GRAND JUNCTION, Colo. (KKCO) – The Drought Response Information Project comprised of the City of Grand Junction, Clifton Water District, Colorado State University Tri River Area Extension, the National Weather Service, the Town of Palisade, and Ute Water Conservancy District have developed a water conservation focused scavenger hunt amidst one of Colorado’s worst drought.
The educational adventure stretches along the Colorado Riverfront Tail, from the Palisade Riverbend area, the Clifton Nature Park section, through Las Colonias Park, and Blue Herron Trail. The scavenger hunt includes a series of five water-conservation tips that are easily applicable to Grand Valley residents, including how to identify leaking toilets, a suggested outdoor watering schedule, incorporating native plants into landscaping, and collecting rainwater. With each scavenger hunt clue, participants can win a low-flow toilet, a rain barrel kit, or a landscape consultation with CSU Extension Tri River Area. Prizes will be chosen at random from the submissions entered over the summer. Winners will be announced at the end of September.

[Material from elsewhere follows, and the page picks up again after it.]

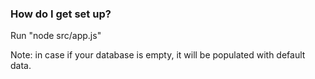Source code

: ### How do I get set up? ###

Run "node src/app.js"

Note: in case if your database is empty, it will be populated with default data.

The DRIP scavenger hunt was made possible thanks to many entities working together to engage residents about drought conditions in the local community. The City of Grand Junction traffic department helped the committee develop the scavenger hunt signage and install the signs located in the City. The committee also received support from the Mesa County Parks Department in conjunction with the Mesa County Traffic Department, who installed the signs in the Clifton Nature Park area.
Both the city and county departments will help the DRIP Committee maintain the signs throughout the summer. “The Gnome More, Waste Less scavenger hunt was strategically placed along the Colorado River because the low flows this year reminds us of the exceptional drought conditions that are currently gripping Mesa County,” stated Andrea Lopez, DRIP Committee Member. “The purpose of the hunt is to connect our community with the DRIP committee so that all residents are educated on our current drought conditions, since drought is a community issue and impacts every aspect of our life.” “From the execution of the details of implementing the scavenger hunt to the prizes, we could not be more impressed with the collaboration of all the different departments and agencies involved in raising awareness about drought in Mesa County,” said Lopez. “Those involved in the Gnome More, Waste Less scavenger hunt recognizes the severity of the drought and how it is already impacting the community.”